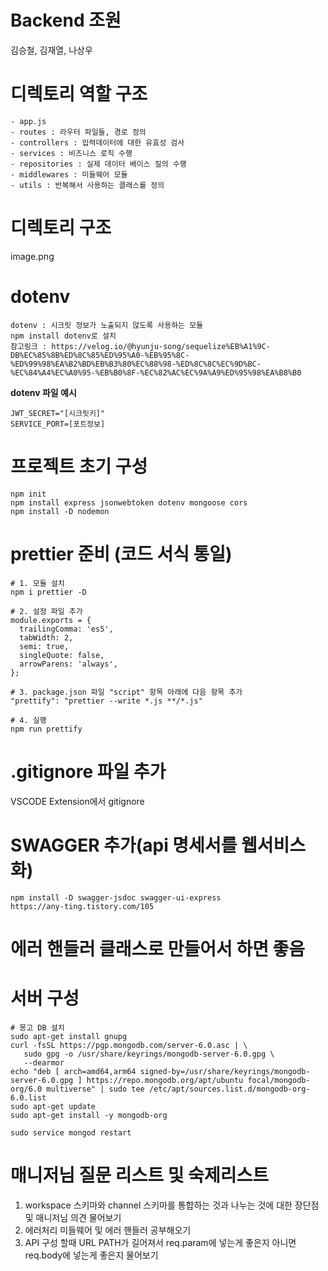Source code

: # Backend 조원
김승철, 김재열, 나상우

# 디렉토리 역할 구조
```
- app.js
- routes : 라우터 파일들, 경로 정의
- controllers : 입력데이터에 대한 유효성 검사
- services : 비즈니스 로직 수행
- repositories : 실제 데이터 베이스 질의 수행
- middlewares : 미들웨어 모듈
- utils : 반복해서 사용하는 클래스를 정의
```

# 디렉토리 구조
image.png

# dotenv
```
dotenv : 시크릿 정보가 노출되지 않도록 사용하는 모듈
npm install dotenv로 설치
참고링크 : https://velog.io/@hyunju-song/sequelize%EB%A1%9C-DB%EC%85%8B%ED%8C%85%ED%95%A0-%EB%95%8C-%ED%99%98%EA%B2%BD%EB%B3%80%EC%88%98-%ED%8C%8C%EC%9D%BC-%EC%84%A4%EC%A0%95-%EB%B0%8F-%EC%82%AC%EC%9A%A9%ED%95%98%EA%B8%B0
```
**dotenv 파일 예시**
```
JWT_SECRET="[시크릿키]"
SERVICE_PORT=[포트정보]
```

# 프로젝트 초기 구성
```
npm init
npm install express jsonwebtoken dotenv mongoose cors
npm install -D nodemon
```

# prettier 준비 (코드 서식 통일)
```
# 1. 모듈 설치
npm i prettier -D

# 2. 설정 파일 추가
module.exports = {
  trailingComma: 'es5',
  tabWidth: 2,
  semi: true,
  singleQuote: false,
  arrowParens: 'always',
};

# 3. package.json 파일 "script" 항목 아래에 다음 항목 추가
"prettify": "prettier --write *.js **/*.js"

# 4. 실행
npm run prettify
```

# .gitignore 파일 추가
VSCODE Extension에서 gitignore

# SWAGGER 추가(api 명세서를 웹서비스 화)
```
npm install -D swagger-jsdoc swagger-ui-express
https://any-ting.tistory.com/105
```

# 에러 핸들러 클래스로 만들어서 하면 좋음


# 서버 구성
```
# 몽고 DB 설치
sudo apt-get install gnupg
curl -fsSL https://pgp.mongodb.com/server-6.0.asc | \
   sudo gpg -o /usr/share/keyrings/mongodb-server-6.0.gpg \
   --dearmor
echo "deb [ arch=amd64,arm64 signed-by=/usr/share/keyrings/mongodb-server-6.0.gpg ] https://repo.mongodb.org/apt/ubuntu focal/mongodb-org/6.0 multiverse" | sudo tee /etc/apt/sources.list.d/mongodb-org-6.0.list
sudo apt-get update
sudo apt-get install -y mongodb-org

sudo service mongod restart
```

# 매니저님 질문 리스트 및 숙제리스트
1. workspace 스키마와 channel 스키마를 통합하는 것과 나누는 것에 대한 장단점 및 매니저님 의견 물어보기
2. 에러처리 미들웨어 및 에러 핸들러 공부해오기
3. API 구성 할때 URL PATH가 길어져서 req.param에 넣는게 좋은지 아니면 req.body에 넣는게 좋은지 물어보기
---+---
§ **ACTION ITEM**
Please give the number of lines in the listing that include "prettify", with nothing else.

§ **OUTPUT FOR THIS EXERCISE**
2